- President: Hassan at-Taheer Zarouq
- General Secretary: Abdel Rahman Abdel Rahim
- Founded: 1952
- Dissolved: 1958
- Newspaper: Al-Midan
- Ideology: Communism; Marxism-Leninism; Anti-imperialism;
- Political position: Far-left

= Anti-Imperialist Front =

The Anti-Imperialist Front (الجبهة المعادية للإستعمار) was a political movement in Sudan, founded in 1952. The Anti-Imperialist Front was organized by the clandestine Sudanese Movement for National Liberation (i.e. the communist party). The communists decided not to try to register their own party ahead of the 1953 legislative election, preferring to launch the Anti-Imperialist Front as their legal umbrella organization.

==Leadership==
Hassan at-Taheer Zarouq was the president of the Anti-Imperialist Front, Abdel Rahman Abdel Rahim was its general secretary. Both were teachers by profession. Dr. Izzudin Ali Amir was another prominent leader of the Anti-Imperialist Front.

==Profile==
The membership of the Anti-Imperialist Front included both communist cadres and unaffiliated sympathizers.

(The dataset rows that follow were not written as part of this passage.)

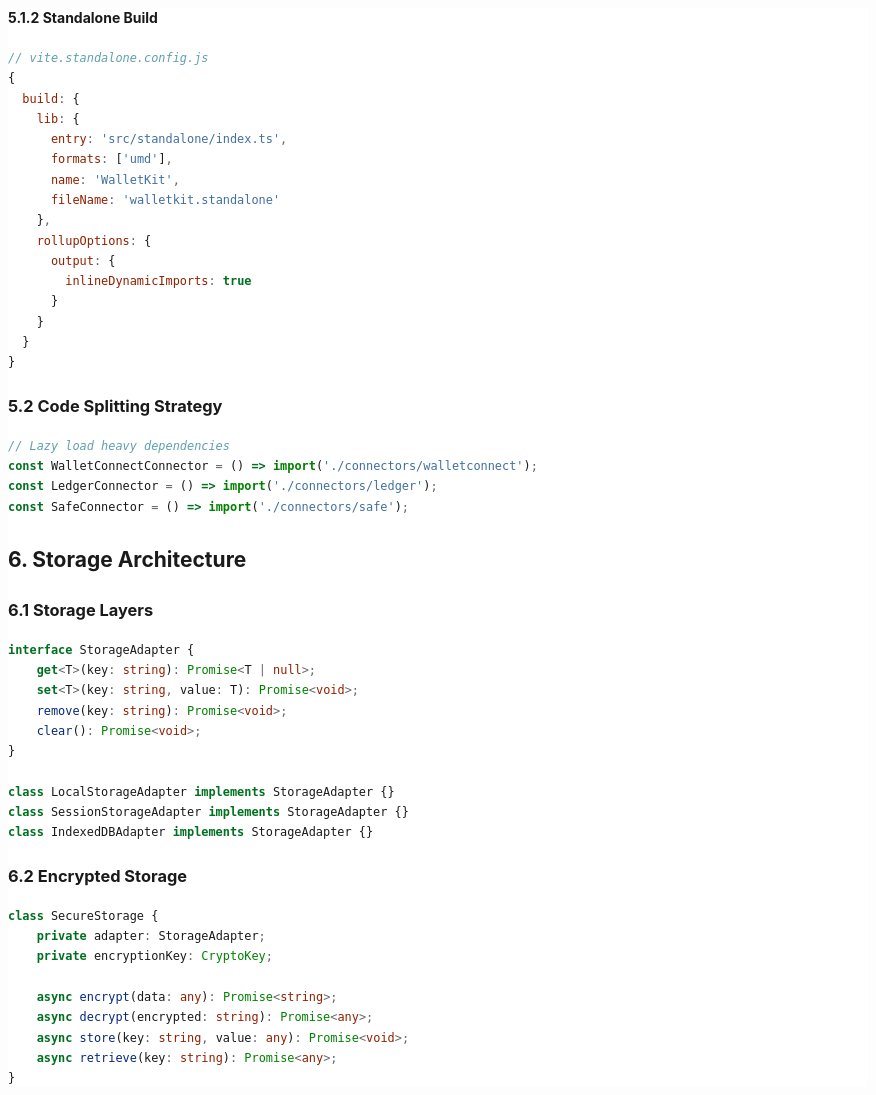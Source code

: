 #### 5.1.2 Standalone Build

```javascript
// vite.standalone.config.js
{
  build: {
    lib: {
      entry: 'src/standalone/index.ts',
      formats: ['umd'],
      name: 'WalletKit',
      fileName: 'walletkit.standalone'
    },
    rollupOptions: {
      output: {
        inlineDynamicImports: true
      }
    }
  }
}
```

### 5.2 Code Splitting Strategy

```typescript
// Lazy load heavy dependencies
const WalletConnectConnector = () => import('./connectors/walletconnect');
const LedgerConnector = () => import('./connectors/ledger');
const SafeConnector = () => import('./connectors/safe');
```

## 6. Storage Architecture

### 6.1 Storage Layers

```typescript
interface StorageAdapter {
	get<T>(key: string): Promise<T | null>;
	set<T>(key: string, value: T): Promise<void>;
	remove(key: string): Promise<void>;
	clear(): Promise<void>;
}

class LocalStorageAdapter implements StorageAdapter {}
class SessionStorageAdapter implements StorageAdapter {}
class IndexedDBAdapter implements StorageAdapter {}
```

### 6.2 Encrypted Storage

```typescript
class SecureStorage {
	private adapter: StorageAdapter;
	private encryptionKey: CryptoKey;

	async encrypt(data: any): Promise<string>;
	async decrypt(encrypted: string): Promise<any>;
	async store(key: string, value: any): Promise<void>;
	async retrieve(key: string): Promise<any>;
}
```
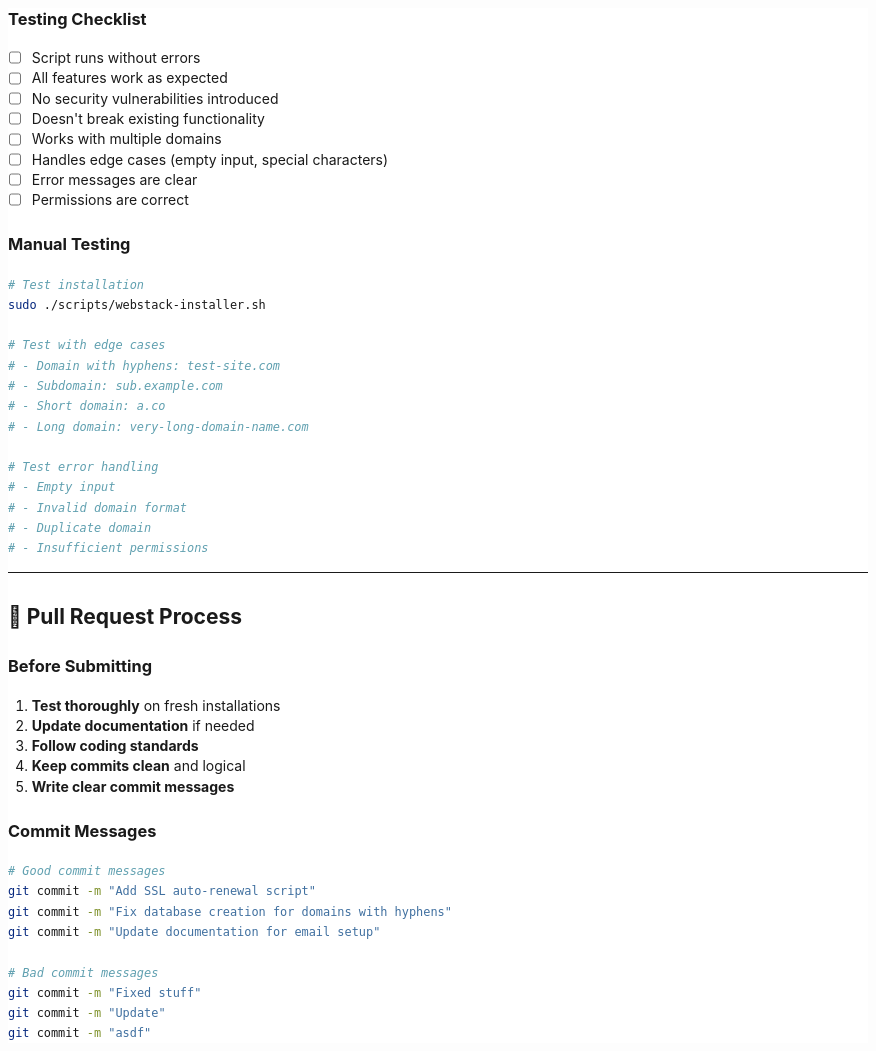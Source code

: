 ### Testing Checklist

- [ ] Script runs without errors
- [ ] All features work as expected
- [ ] No security vulnerabilities introduced
- [ ] Doesn't break existing functionality
- [ ] Works with multiple domains
- [ ] Handles edge cases (empty input, special characters)
- [ ] Error messages are clear
- [ ] Permissions are correct

### Manual Testing

```bash
# Test installation
sudo ./scripts/webstack-installer.sh

# Test with edge cases
# - Domain with hyphens: test-site.com
# - Subdomain: sub.example.com
# - Short domain: a.co
# - Long domain: very-long-domain-name.com

# Test error handling
# - Empty input
# - Invalid domain format
# - Duplicate domain
# - Insufficient permissions
```

---

## 🔀 Pull Request Process

### Before Submitting

1. **Test thoroughly** on fresh installations
2. **Update documentation** if needed
3. **Follow coding standards**
4. **Keep commits clean** and logical
5. **Write clear commit messages**

### Commit Messages

```bash
# Good commit messages
git commit -m "Add SSL auto-renewal script"
git commit -m "Fix database creation for domains with hyphens"
git commit -m "Update documentation for email setup"

# Bad commit messages
git commit -m "Fixed stuff"
git commit -m "Update"
git commit -m "asdf"
```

The organization, whilst generally identified with the communists, rejected the claim that it was a communist movement.

The Anti-Imperialist Front advocated for independence for Sudan, opposed a union with Egypt and called for guarantees for democratic rights such as freedom of expression and organization. By raising democratic demands through the Anti-Imperialist Front the Sudanese communists were able to win sympathies amongst non-communist professionals, particularly journalists.

The organization also ran evening schools for adults.

==Press organ==
The Anti-Imperialist Front published the twice-weekly newspaper al-Midan ('The Forum'). Hassan at-Taheer Zarouq served as the editor of the newspaper.

==1953 election==
The Anti-Imperialist Front won one seat in the 1953 election (held by Hassan at-Taheer Zarouq). Hassan at-Taheer Zarouq was a schoolteacher, who had been dismissed due to his political activism. He was elected from the Graduates' Constituency. As a Member of Parliament, Hassan at-Taheer Zarouq was a vocal critic of Ismail al-Azhari's National Unionist Party cabinet.

==Struggle against the al-Azhari government==
In early 1955 the Anti-Imperialist Front joined the Independence Front (a coalition of opponents to az-Zahari, including the Umma Party). Through the participation of the Anti-Imperialist Front, the Independence Front gained more influence in urban areas as workers' and students' movements became active in the Independence Front. The Anti-Imperialist Front broke away from the Independence Front in September 1955. In November 1955 the Independence Front tried to oust al-Azhari through a vote in the House of Representatives. The Anti-Imperialist Front refused to support this action, and Hassan at-Taheer Zarouq abstained from voting. The Anti-Imperialist Front explained its position that it struggled for principles, rather against any particular individuals. Instead, the Anti-Imperialist Front called for a national unity government. This move alienated the Anti-Imperialist Front from both the government and the other opposition forces.

When the al-Azhari cabinet was followed by the government of Abdallah Khalil, the Anti-Imperialist Front retained its oppositional stance. Again, the Anti-Imperialist Front sought to build a broad, national front. However, such a front did not materialize as the People's Democratic Party (whom the communists had identified as a potential key partner) aligned with the Umma Party instead.

==Suez Crisis==
During the 1956 Suez Crisis, the Anti-Imperialist Front sent volunteers to help the Egyptian side (including its General Secretary). As Gamal Abdul Nasser emerged as an anti-imperialist leader, the Anti-Imperialist Front reversed its previous opposition to Egyptian-Sudanese unity.

In February 1957 the Anti-Imperialist Front and the Sudanese Workers' Trade Union Federation began campaigning against the introduction of a U.S. aid programme. The Anti-Imperialist Front struggled against the electoral law passed by the Umma-PDP coalition in June 1957, claiming that the law had been tailor-made to guarantee an Umma Party victory in the coming elections. The Anti-Imperialist Front again called on the PDP to break its alliance with the Umma Party, and join a coalition with the National Unionist Party.

==1958 election==
Ahead of the February 1958 elections, the Anti-Imperialist Front joined hands with the Federal Party (based in southern Sudan). The Anti-Imperialist Front raised demands for a federal Sudanese state, which would recognize both Islam and Christianity as official religions and where both Arabic and English would be official languages. The Anti-Imperialist Front, contesting the 1958 election, failed to win any seats.

==1958 coup==
Following the 1958 coup d'état, the Anti-Imperialist Front was dissolved. Many of its leaders were arrested, including Dr. Izzudin Ali Amir. He was, however, released in September 1959.